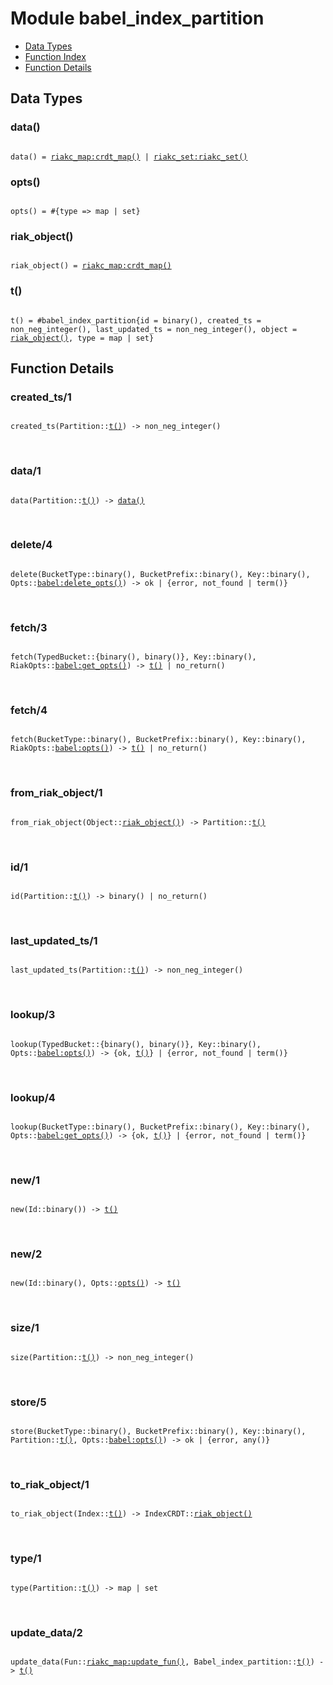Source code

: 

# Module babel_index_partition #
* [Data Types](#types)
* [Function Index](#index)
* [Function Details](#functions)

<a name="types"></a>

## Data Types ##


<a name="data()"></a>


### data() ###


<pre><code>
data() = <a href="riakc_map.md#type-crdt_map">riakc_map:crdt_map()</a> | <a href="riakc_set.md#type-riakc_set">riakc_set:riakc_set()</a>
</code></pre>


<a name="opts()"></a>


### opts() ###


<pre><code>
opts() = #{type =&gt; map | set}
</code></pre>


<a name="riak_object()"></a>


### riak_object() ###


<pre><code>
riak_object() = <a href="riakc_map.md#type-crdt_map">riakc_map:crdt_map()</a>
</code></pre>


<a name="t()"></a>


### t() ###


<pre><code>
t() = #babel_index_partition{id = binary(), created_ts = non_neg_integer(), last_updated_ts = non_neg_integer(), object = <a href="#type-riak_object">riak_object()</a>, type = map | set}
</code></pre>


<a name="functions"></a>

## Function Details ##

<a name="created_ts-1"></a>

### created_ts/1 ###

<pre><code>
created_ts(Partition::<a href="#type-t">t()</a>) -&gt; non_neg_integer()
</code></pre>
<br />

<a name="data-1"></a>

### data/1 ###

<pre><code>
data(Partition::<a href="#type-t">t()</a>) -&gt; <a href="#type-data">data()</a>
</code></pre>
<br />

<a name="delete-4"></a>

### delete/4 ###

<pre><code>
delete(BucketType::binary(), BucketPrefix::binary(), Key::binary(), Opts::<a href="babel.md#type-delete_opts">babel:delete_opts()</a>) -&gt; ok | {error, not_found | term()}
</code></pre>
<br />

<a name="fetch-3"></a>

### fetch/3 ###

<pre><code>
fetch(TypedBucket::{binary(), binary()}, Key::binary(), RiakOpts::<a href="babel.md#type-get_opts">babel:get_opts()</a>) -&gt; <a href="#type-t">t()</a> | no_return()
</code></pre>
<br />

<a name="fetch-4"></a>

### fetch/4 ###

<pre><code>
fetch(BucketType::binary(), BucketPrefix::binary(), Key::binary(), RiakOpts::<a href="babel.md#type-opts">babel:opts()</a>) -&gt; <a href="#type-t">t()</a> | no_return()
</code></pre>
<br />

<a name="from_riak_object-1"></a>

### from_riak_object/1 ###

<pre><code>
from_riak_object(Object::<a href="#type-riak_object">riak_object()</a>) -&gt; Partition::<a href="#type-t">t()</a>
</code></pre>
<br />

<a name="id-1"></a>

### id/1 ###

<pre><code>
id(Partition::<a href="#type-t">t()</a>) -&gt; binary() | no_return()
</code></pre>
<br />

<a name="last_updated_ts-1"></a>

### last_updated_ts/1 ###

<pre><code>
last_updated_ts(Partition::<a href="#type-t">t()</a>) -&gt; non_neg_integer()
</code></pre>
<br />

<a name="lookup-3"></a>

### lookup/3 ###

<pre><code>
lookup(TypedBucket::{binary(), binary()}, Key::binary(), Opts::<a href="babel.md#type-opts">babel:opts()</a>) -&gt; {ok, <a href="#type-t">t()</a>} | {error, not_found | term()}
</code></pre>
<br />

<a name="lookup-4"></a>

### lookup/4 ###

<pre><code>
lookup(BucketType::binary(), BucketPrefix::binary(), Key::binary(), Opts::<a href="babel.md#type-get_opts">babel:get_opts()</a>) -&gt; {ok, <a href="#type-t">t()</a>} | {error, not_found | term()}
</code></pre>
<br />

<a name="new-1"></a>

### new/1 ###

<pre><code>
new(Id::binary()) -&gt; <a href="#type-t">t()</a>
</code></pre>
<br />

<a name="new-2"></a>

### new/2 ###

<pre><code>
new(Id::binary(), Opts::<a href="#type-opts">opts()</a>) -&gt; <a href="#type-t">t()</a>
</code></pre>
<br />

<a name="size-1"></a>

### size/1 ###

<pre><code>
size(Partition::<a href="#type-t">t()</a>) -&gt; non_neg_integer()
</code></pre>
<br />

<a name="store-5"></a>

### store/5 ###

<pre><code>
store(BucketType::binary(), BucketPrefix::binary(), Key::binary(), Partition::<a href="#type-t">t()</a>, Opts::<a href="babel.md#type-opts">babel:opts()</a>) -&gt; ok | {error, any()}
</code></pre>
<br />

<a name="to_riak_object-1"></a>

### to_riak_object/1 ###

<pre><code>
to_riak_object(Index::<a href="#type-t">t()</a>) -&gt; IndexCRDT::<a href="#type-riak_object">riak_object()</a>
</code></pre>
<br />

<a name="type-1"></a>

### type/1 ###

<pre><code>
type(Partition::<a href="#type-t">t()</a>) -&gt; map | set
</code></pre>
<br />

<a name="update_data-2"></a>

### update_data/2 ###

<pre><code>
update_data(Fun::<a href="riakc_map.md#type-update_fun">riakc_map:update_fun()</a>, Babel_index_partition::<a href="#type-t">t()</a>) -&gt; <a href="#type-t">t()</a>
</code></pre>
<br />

**Task requirements**
Would you please return all lines of the data that include the word "Details"?

**Answer**
* [Function Details](#functions)
## Function Details ##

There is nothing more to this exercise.